▶ [What to work on]:
Please copy every line from the records below that contains the string "anderen".

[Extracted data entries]
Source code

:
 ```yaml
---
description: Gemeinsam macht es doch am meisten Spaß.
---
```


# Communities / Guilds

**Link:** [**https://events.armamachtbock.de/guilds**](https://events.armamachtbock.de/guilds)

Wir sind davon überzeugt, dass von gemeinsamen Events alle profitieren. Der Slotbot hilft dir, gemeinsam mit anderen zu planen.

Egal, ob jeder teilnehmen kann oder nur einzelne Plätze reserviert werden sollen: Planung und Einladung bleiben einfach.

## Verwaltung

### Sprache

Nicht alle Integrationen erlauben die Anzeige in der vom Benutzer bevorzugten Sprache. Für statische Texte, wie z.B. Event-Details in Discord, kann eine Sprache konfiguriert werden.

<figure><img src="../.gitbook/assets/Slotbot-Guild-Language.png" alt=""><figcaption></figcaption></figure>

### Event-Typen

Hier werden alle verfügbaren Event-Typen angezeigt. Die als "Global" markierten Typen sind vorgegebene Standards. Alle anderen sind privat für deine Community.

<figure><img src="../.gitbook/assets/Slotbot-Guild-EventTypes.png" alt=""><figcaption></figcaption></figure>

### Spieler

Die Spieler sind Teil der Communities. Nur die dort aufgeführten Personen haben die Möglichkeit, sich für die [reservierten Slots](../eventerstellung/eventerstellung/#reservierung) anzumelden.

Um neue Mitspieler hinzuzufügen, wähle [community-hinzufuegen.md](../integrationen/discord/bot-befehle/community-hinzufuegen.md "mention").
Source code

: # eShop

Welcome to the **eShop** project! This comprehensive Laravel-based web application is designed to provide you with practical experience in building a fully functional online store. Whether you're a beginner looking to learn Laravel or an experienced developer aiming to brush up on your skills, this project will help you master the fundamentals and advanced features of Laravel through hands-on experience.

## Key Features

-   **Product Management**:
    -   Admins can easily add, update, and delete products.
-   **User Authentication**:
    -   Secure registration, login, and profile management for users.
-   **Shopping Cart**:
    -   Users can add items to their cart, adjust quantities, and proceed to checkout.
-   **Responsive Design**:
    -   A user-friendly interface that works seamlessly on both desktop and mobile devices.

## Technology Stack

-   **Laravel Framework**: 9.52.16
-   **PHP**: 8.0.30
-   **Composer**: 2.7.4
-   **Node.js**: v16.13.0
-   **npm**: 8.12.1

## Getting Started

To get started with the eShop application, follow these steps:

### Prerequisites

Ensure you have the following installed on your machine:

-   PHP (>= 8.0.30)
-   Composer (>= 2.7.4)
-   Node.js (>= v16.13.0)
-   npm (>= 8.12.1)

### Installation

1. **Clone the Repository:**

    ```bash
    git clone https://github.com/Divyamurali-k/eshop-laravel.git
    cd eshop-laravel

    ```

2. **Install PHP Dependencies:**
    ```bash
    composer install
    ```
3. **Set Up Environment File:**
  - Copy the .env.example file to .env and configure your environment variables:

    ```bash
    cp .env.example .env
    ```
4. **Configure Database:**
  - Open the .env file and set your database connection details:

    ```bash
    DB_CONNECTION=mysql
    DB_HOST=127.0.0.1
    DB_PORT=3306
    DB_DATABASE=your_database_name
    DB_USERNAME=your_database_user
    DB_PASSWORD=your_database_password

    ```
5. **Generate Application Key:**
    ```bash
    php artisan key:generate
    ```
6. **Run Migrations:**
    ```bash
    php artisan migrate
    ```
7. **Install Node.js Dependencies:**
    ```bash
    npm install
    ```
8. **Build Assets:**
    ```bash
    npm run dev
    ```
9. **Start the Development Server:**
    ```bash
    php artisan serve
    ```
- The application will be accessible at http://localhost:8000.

▶ [Output for this exercise]:
Wir sind davon überzeugt, dass von gemeinsamen Events alle profitieren. Der Slotbot hilft dir, gemeinsam mit anderen zu planen.
Hier werden alle verfügbaren Event-Typen angezeigt. Die als "Global" markierten Typen sind vorgegebene Standards. Alle anderen sind privat für deine Community.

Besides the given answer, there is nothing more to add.